→ **TASK OBJECTIVE**:
When a line of the listing below has the string "textit" in it, copy that line.

:::::

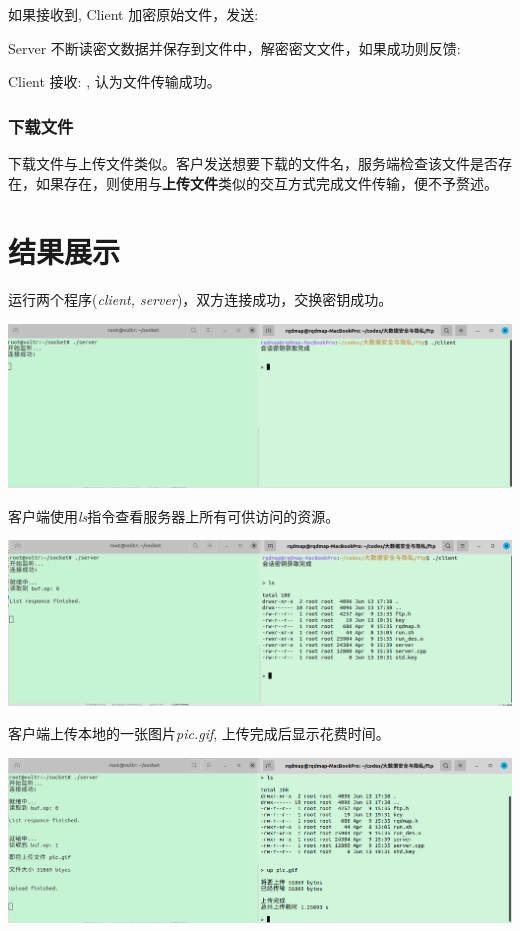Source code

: \documentclass{article}
\begin{document}
\begin{spacing}{2.0}
    \indent \indent 如果接收到, Client 加密原始文件，发送: 

    \indent \indent Server 不断读密文数据并保存到文件中，解密密文文件，如果成功则反馈: 

    \indent \indent Client 接收: , 认为文件传输成功。

    \subsubsection{下载文件} 下载文件与上传文件类似。客户发送想要下载的文件名，服务端检查该文件是否存在，如果存在，则使用与\textbf{上传文件}类似的交互方式完成文件传输，便不予赘述。
        
\section{结果展示}
    运行两个程序(\textit{client, server})，双方连接成功，交换密钥成功。
\begin{center}
    \includegraphics[width=1\textwidth]{pic/1.png}
\end{center} 

    客户端使用\textit{ls}指令查看服务器上所有可供访问的资源。

\begin{center}
    \includegraphics[width=1\textwidth]{pic/2.png}
\end{center} 

    客户端上传本地的一张图片\textit{pic.gif}, 上传完成后显示花费时间。
\begin{center}
    \includegraphics[width=1\textwidth]{pic/3.png}
\end{center} 


\end{spacing}
\end{document}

:::::

→ **EXERCISE ANSWER**:
    运行两个程序(\textit{client, server})，双方连接成功，交换密钥成功。
    客户端使用\textit{ls}指令查看服务器上所有可供访问的资源。
    客户端上传本地的一张图片\textit{pic.gif}, 上传完成后显示花费时间。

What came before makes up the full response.